• [Your objective]:
Write out exactly the lines from the one containing "2. **优化信贷结构** 引导资金流向实体经济，特别是中小企业和战略性新兴产业，减少短贷依赖。" through the last line of the records below, including both.

Recorded data:
- Opening Delimiter -

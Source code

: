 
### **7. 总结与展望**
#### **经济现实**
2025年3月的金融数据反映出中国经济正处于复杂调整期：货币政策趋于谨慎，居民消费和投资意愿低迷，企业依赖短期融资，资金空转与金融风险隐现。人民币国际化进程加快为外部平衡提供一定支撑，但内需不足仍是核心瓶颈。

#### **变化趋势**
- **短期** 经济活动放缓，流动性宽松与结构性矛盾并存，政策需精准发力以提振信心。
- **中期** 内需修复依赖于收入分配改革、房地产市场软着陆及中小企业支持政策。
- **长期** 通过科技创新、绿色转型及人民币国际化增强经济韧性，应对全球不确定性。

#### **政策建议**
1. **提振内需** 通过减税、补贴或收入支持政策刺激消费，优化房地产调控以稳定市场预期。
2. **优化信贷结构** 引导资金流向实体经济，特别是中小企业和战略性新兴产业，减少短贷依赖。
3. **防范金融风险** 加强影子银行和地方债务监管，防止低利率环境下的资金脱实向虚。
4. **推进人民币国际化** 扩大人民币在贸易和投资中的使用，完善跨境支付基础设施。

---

- Closing Delimiter -

• [Output for this exercise]:
2. **优化信贷结构** 引导资金流向实体经济，特别是中小企业和战略性新兴产业，减少短贷依赖。
3. **防范金融风险** 加强影子银行和地方债务监管，防止低利率环境下的资金脱实向虚。
4. **推进人民币国际化** 扩大人民币在贸易和投资中的使用，完善跨境支付基础设施。

---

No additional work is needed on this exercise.